Dataset entries:
BEGIN
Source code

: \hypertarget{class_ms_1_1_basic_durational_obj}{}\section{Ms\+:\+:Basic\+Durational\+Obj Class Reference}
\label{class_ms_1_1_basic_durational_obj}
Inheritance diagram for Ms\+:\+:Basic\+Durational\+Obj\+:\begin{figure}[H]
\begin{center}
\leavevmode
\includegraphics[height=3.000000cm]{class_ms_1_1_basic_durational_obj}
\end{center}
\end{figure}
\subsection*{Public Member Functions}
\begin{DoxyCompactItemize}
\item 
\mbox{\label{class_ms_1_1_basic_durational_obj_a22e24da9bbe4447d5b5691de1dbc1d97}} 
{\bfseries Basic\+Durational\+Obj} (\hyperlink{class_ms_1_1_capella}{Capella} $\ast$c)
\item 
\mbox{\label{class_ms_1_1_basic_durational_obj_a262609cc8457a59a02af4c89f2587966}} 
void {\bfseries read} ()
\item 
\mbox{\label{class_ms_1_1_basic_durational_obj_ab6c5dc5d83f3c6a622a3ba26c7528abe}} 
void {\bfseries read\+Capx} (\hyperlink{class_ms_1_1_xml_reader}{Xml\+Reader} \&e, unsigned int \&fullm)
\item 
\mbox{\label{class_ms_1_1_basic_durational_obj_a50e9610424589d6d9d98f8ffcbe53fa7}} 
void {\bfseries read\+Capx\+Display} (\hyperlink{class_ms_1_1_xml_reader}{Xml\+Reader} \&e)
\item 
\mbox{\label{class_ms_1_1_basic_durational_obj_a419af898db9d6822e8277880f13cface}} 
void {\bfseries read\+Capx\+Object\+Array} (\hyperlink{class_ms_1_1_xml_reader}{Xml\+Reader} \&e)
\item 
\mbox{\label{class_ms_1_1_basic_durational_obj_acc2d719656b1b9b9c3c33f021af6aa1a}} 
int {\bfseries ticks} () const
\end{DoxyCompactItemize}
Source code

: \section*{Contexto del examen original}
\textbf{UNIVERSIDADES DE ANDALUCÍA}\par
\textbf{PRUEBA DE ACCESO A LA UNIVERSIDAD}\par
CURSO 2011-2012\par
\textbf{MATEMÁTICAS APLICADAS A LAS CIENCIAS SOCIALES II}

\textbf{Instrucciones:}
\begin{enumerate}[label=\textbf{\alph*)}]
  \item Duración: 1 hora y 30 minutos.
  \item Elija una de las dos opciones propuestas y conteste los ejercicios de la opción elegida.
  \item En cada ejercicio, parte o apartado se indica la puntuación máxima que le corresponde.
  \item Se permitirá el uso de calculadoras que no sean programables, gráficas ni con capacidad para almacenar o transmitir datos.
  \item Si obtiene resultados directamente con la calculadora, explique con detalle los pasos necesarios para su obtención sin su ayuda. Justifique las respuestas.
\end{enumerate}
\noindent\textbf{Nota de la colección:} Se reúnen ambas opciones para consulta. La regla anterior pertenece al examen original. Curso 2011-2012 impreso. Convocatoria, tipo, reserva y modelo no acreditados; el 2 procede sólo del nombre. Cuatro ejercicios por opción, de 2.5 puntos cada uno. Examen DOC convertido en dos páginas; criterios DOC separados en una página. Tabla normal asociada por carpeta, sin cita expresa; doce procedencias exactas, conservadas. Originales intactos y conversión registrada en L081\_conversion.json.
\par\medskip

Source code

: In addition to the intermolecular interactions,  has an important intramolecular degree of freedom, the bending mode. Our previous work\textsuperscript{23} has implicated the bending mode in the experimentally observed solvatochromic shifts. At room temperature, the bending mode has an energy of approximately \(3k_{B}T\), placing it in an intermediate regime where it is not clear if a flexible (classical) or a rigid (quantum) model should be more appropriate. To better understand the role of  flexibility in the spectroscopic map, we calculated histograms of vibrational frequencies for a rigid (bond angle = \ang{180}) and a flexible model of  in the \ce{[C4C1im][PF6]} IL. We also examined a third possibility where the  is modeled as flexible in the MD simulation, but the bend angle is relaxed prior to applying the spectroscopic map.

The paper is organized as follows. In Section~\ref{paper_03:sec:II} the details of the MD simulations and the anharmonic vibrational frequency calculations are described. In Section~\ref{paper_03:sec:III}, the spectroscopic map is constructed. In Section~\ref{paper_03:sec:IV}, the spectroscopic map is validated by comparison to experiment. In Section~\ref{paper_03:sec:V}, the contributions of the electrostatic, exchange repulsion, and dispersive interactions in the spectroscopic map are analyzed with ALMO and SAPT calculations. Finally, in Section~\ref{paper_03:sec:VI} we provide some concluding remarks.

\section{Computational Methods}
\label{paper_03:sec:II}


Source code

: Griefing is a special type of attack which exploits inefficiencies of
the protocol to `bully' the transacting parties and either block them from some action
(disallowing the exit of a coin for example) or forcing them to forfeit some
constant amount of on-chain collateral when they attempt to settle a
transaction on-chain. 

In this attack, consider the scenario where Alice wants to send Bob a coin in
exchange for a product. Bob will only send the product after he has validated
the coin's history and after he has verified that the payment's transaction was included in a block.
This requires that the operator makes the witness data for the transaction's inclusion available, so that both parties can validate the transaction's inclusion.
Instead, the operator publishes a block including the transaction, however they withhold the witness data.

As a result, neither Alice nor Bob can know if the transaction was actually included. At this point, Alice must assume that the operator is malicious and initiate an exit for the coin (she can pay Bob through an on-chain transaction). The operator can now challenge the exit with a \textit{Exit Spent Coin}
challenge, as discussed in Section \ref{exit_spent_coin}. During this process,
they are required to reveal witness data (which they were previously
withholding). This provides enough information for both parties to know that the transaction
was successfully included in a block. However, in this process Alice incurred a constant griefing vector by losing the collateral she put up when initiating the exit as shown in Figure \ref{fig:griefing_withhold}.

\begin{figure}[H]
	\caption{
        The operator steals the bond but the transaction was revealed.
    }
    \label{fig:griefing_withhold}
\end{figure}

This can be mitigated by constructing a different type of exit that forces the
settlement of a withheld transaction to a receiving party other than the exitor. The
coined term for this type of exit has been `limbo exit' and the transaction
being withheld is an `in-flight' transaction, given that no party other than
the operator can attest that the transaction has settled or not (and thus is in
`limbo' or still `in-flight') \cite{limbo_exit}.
END
_PROBLEM DETAILS_: Output a faithful copy of every entry, keeping each line as written.

_OUTPUT OF THE EXERCISE_:
Source code

: \hypertarget{class_ms_1_1_basic_durational_obj}{}\section{Ms\+:\+:Basic\+Durational\+Obj Class Reference}
\label{class_ms_1_1_basic_durational_obj}
Inheritance diagram for Ms\+:\+:Basic\+Durational\+Obj\+:\begin{figure}[H]
\begin{center}
\leavevmode
\includegraphics[height=3.000000cm]{class_ms_1_1_basic_durational_obj}
\end{center}
\end{figure}
\subsection*{Public Member Functions}
\begin{DoxyCompactItemize}
\item 
\mbox{\label{class_ms_1_1_basic_durational_obj_a22e24da9bbe4447d5b5691de1dbc1d97}} 
{\bfseries Basic\+Durational\+Obj} (\hyperlink{class_ms_1_1_capella}{Capella} $\ast$c)
\item 
\mbox{\label{class_ms_1_1_basic_durational_obj_a262609cc8457a59a02af4c89f2587966}} 
void {\bfseries read} ()
\item 
\mbox{\label{class_ms_1_1_basic_durational_obj_ab6c5dc5d83f3c6a622a3ba26c7528abe}} 
void {\bfseries read\+Capx} (\hyperlink{class_ms_1_1_xml_reader}{Xml\+Reader} \&e, unsigned int \&fullm)
\item 
\mbox{\label{class_ms_1_1_basic_durational_obj_a50e9610424589d6d9d98f8ffcbe53fa7}} 
void {\bfseries read\+Capx\+Display} (\hyperlink{class_ms_1_1_xml_reader}{Xml\+Reader} \&e)
\item 
\mbox{\label{class_ms_1_1_basic_durational_obj_a419af898db9d6822e8277880f13cface}} 
void {\bfseries read\+Capx\+Object\+Array} (\hyperlink{class_ms_1_1_xml_reader}{Xml\+Reader} \&e)
\item 
\mbox{\label{class_ms_1_1_basic_durational_obj_acc2d719656b1b9b9c3c33f021af6aa1a}} 
int {\bfseries ticks} () const
\end{DoxyCompactItemize}
Source code

: \section*{Contexto del examen original}
\textbf{UNIVERSIDADES DE ANDALUCÍA}\par
\textbf{PRUEBA DE ACCESO A LA UNIVERSIDAD}\par
CURSO 2011-2012\par
\textbf{MATEMÁTICAS APLICADAS A LAS CIENCIAS SOCIALES II}

\textbf{Instrucciones:}
\begin{enumerate}[label=\textbf{\alph*)}]
  \item Duración: 1 hora y 30 minutos.
  \item Elija una de las dos opciones propuestas y conteste los ejercicios de la opción elegida.
  \item En cada ejercicio, parte o apartado se indica la puntuación máxima que le corresponde.
  \item Se permitirá el uso de calculadoras que no sean programables, gráficas ni con capacidad para almacenar o transmitir datos.
  \item Si obtiene resultados directamente con la calculadora, explique con detalle los pasos necesarios para su obtención sin su ayuda. Justifique las respuestas.
\end{enumerate}
\noindent\textbf{Nota de la colección:} Se reúnen ambas opciones para consulta. La regla anterior pertenece al examen original. Curso 2011-2012 impreso. Convocatoria, tipo, reserva y modelo no acreditados; el 2 procede sólo del nombre. Cuatro ejercicios por opción, de 2.5 puntos cada uno. Examen DOC convertido en dos páginas; criterios DOC separados en una página. Tabla normal asociada por carpeta, sin cita expresa; doce procedencias exactas, conservadas. Originales intactos y conversión registrada en L081\_conversion.json.
\par\medskip

Source code

: In addition to the intermolecular interactions,  has an important intramolecular degree of freedom, the bending mode. Our previous work\textsuperscript{23} has implicated the bending mode in the experimentally observed solvatochromic shifts. At room temperature, the bending mode has an energy of approximately \(3k_{B}T\), placing it in an intermediate regime where it is not clear if a flexible (classical) or a rigid (quantum) model should be more appropriate. To better understand the role of  flexibility in the spectroscopic map, we calculated histograms of vibrational frequencies for a rigid (bond angle = \ang{180}) and a flexible model of  in the \ce{[C4C1im][PF6]} IL. We also examined a third possibility where the  is modeled as flexible in the MD simulation, but the bend angle is relaxed prior to applying the spectroscopic map.

The paper is organized as follows. In Section~\ref{paper_03:sec:II} the details of the MD simulations and the anharmonic vibrational frequency calculations are described. In Section~\ref{paper_03:sec:III}, the spectroscopic map is constructed. In Section~\ref{paper_03:sec:IV}, the spectroscopic map is validated by comparison to experiment. In Section~\ref{paper_03:sec:V}, the contributions of the electrostatic, exchange repulsion, and dispersive interactions in the spectroscopic map are analyzed with ALMO and SAPT calculations. Finally, in Section~\ref{paper_03:sec:VI} we provide some concluding remarks.

\section{Computational Methods}
\label{paper_03:sec:II}


Source code

: Griefing is a special type of attack which exploits inefficiencies of
the protocol to `bully' the transacting parties and either block them from some action
(disallowing the exit of a coin for example) or forcing them to forfeit some
constant amount of on-chain collateral when they attempt to settle a
transaction on-chain. 

In this attack, consider the scenario where Alice wants to send Bob a coin in
exchange for a product. Bob will only send the product after he has validated
the coin's history and after he has verified that the payment's transaction was included in a block.
This requires that the operator makes the witness data for the transaction's inclusion available, so that both parties can validate the transaction's inclusion.
Instead, the operator publishes a block including the transaction, however they withhold the witness data.

As a result, neither Alice nor Bob can know if the transaction was actually included. At this point, Alice must assume that the operator is malicious and initiate an exit for the coin (she can pay Bob through an on-chain transaction). The operator can now challenge the exit with a \textit{Exit Spent Coin}
challenge, as discussed in Section \ref{exit_spent_coin}. During this process,
they are required to reveal witness data (which they were previously
withholding). This provides enough information for both parties to know that the transaction
was successfully included in a block. However, in this process Alice incurred a constant griefing vector by losing the collateral she put up when initiating the exit as shown in Figure \ref{fig:griefing_withhold}.

\begin{figure}[H]
	\caption{
        The operator steals the bond but the transaction was revealed.
    }
    \label{fig:griefing_withhold}
\end{figure}

This can be mitigated by constructing a different type of exit that forces the
settlement of a withheld transaction to a receiving party other than the exitor. The
coined term for this type of exit has been `limbo exit' and the transaction
being withheld is an `in-flight' transaction, given that no party other than
the operator can attest that the transaction has settled or not (and thus is in
`limbo' or still `in-flight') \cite{limbo_exit}.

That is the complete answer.